(Stored entries)
____________________

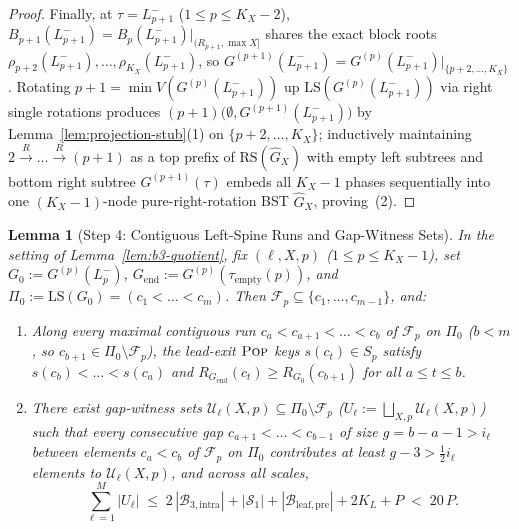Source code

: \documentclass[11pt]{article}
\newtheorem{lemma}[theorem]{Lemma}
\theoremstyle{definition}
\theoremstyle{remark}
\newcommand{\LS}{\mathrm{LS}}
\newcommand{\RS}{\mathrm{RS}}
\newcommand{\POP}{\textnormal{\scshape Pop}}
\begin{document}
\begin{proof}
Finally, at $\tau = L_{p+1}^-$ ($1 \le p \le K_X - 2$), $B_{p+1}(L_{p+1}^-) = B_p(L_{p+1}^-)|_{(R_{p+1}, \max X]}$ shares the exact block roots $\rho_{p+2}(L_{p+1}^-), \dots, \rho_{K_X}(L_{p+1}^-)$, so $G^{(p+1)}(L_{p+1}^-) = G^{(p)}(L_{p+1}^-)|_{\{p+2, \dots, K_X\}}$. Rotating $p + 1 = \min V(G^{(p)}(L_{p+1}^-))$ up $\LS(G^{(p)}(L_{p+1}^-))$ via right single rotations produces $(p + 1)\big(\emptyset, G^{(p+1)}(L_{p+1}^-)\big)$ by Lemma~\ref{lem:projection-stub}(1) on $\{p + 2, \dots, K_X\}$; inductively maintaining $2 \xrightarrow{R} \dots \xrightarrow{R} (p + 1)$ as a top prefix of $\RS(\widehat{G}_X)$ with empty left subtrees and bottom right subtree $G^{(p+1)}(\tau)$ embeds all $K_X - 1$ phases sequentially into one $(K_X - 1)$-node pure-right-rotation BST $\widehat{G}_X$, proving~(2).
\end{proof}

\begin{lemma}[Step 4: Contiguous Left-Spine Runs and Gap-Witness Sets]
\label{lem:b3-gaps}
In the setting of Lemma~\ref{lem:b3-quotient}, fix $(\ell, X, p)$ ($1 \le p \le K_X - 1$), set $G_0 := G^{(p)}(L_p^-)$, $G_{\mathrm{end}} := G^{(p)}(\tau_{\mathrm{empty}}(p))$, and $\Pi_0 := \LS(G_0) = (c_1 < \dots < c_m)$. Then $\mathcal{F}_p \subseteq \{c_1, \dots, c_{m-1}\}$, and:
\begin{enumerate}[label=(\arabic*)]
  \item Along every maximal contiguous run $c_a < c_{a+1} < \dots < c_b$ of $\mathcal{F}_p$ on $\Pi_0$ ($b < m$, so $c_{b+1} \in \Pi_0 \setminus \mathcal{F}_p$), the lead-exit $\POP$ keys $s(c_t) \in S_p$ satisfy $s(c_b) < \dots < s(c_a)$ and $R_{G_{\mathrm{end}}}(c_t) \ge R_{G_0}(c_{b+1})$ for all $a \le t \le b$.
  \item There exist gap-witness sets $\mathcal{U}_\ell(X, p) \subseteq \Pi_0 \setminus \mathcal{F}_p$ ($U_\ell := \bigsqcup_{X, p} \mathcal{U}_\ell(X, p)$) such that every consecutive gap $c_{a+1} < \dots < c_{b-1}$ of size $g = b - a - 1 > i_\ell$ between elements $c_a < c_b$ of $\mathcal{F}_p$ on $\Pi_0$ contributes at least $g - 3 > \frac{1}{2} i_\ell$ elements to $\mathcal{U}_\ell(X, p)$, and across all scales,
  \begin{equation}
  \label{eq:U-pool}
  \sum_{\ell=1}^M |U_\ell| \;\le\; 2\,|\mathcal{B}_{3,\mathrm{intra}}| + |\mathcal{S}_1| + |\mathcal{B}_{\mathrm{leaf,pre}}| + 2 K_L + P \;<\; 20\,P.
  \end{equation}
\end{enumerate}
\end{lemma}
\end{document}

____________________

* _Problem_: Leave out the images and transcribe all the records exactly.

* _Response_:
Source code

: \documentclass[11pt]{article}
\newtheorem{lemma}[theorem]{Lemma}
\theoremstyle{definition}
\theoremstyle{remark}
\newcommand{\LS}{\mathrm{LS}}
\newcommand{\RS}{\mathrm{RS}}
\newcommand{\POP}{\textnormal{\scshape Pop}}
\begin{document}
\begin{proof}
Finally, at $\tau = L_{p+1}^-$ ($1 \le p \le K_X - 2$), $B_{p+1}(L_{p+1}^-) = B_p(L_{p+1}^-)|_{(R_{p+1}, \max X]}$ shares the exact block roots $\rho_{p+2}(L_{p+1}^-), \dots, \rho_{K_X}(L_{p+1}^-)$, so $G^{(p+1)}(L_{p+1}^-) = G^{(p)}(L_{p+1}^-)|_{\{p+2, \dots, K_X\}}$. Rotating $p + 1 = \min V(G^{(p)}(L_{p+1}^-))$ up $\LS(G^{(p)}(L_{p+1}^-))$ via right single rotations produces $(p + 1)\big(\emptyset, G^{(p+1)}(L_{p+1}^-)\big)$ by Lemma~\ref{lem:projection-stub}(1) on $\{p + 2, \dots, K_X\}$; inductively maintaining $2 \xrightarrow{R} \dots \xrightarrow{R} (p + 1)$ as a top prefix of $\RS(\widehat{G}_X)$ with empty left subtrees and bottom right subtree $G^{(p+1)}(\tau)$ embeds all $K_X - 1$ phases sequentially into one $(K_X - 1)$-node pure-right-rotation BST $\widehat{G}_X$, proving~(2).
\end{proof}

\begin{lemma}[Step 4: Contiguous Left-Spine Runs and Gap-Witness Sets]
\label{lem:b3-gaps}
In the setting of Lemma~\ref{lem:b3-quotient}, fix $(\ell, X, p)$ ($1 \le p \le K_X - 1$), set $G_0 := G^{(p)}(L_p^-)$, $G_{\mathrm{end}} := G^{(p)}(\tau_{\mathrm{empty}}(p))$, and $\Pi_0 := \LS(G_0) = (c_1 < \dots < c_m)$. Then $\mathcal{F}_p \subseteq \{c_1, \dots, c_{m-1}\}$, and:
\begin{enumerate}[label=(\arabic*)]
  \item Along every maximal contiguous run $c_a < c_{a+1} < \dots < c_b$ of $\mathcal{F}_p$ on $\Pi_0$ ($b < m$, so $c_{b+1} \in \Pi_0 \setminus \mathcal{F}_p$), the lead-exit $\POP$ keys $s(c_t) \in S_p$ satisfy $s(c_b) < \dots < s(c_a)$ and $R_{G_{\mathrm{end}}}(c_t) \ge R_{G_0}(c_{b+1})$ for all $a \le t \le b$.
  \item There exist gap-witness sets $\mathcal{U}_\ell(X, p) \subseteq \Pi_0 \setminus \mathcal{F}_p$ ($U_\ell := \bigsqcup_{X, p} \mathcal{U}_\ell(X, p)$) such that every consecutive gap $c_{a+1} < \dots < c_{b-1}$ of size $g = b - a - 1 > i_\ell$ between elements $c_a < c_b$ of $\mathcal{F}_p$ on $\Pi_0$ contributes at least $g - 3 > \frac{1}{2} i_\ell$ elements to $\mathcal{U}_\ell(X, p)$, and across all scales,
  \begin{equation}
  \label{eq:U-pool}
  \sum_{\ell=1}^M |U_\ell| \;\le\; 2\,|\mathcal{B}_{3,\mathrm{intra}}| + |\mathcal{S}_1| + |\mathcal{B}_{\mathrm{leaf,pre}}| + 2 K_L + P \;<\; 20\,P.
  \end{equation}
\end{enumerate}
\end{lemma}
\end{document}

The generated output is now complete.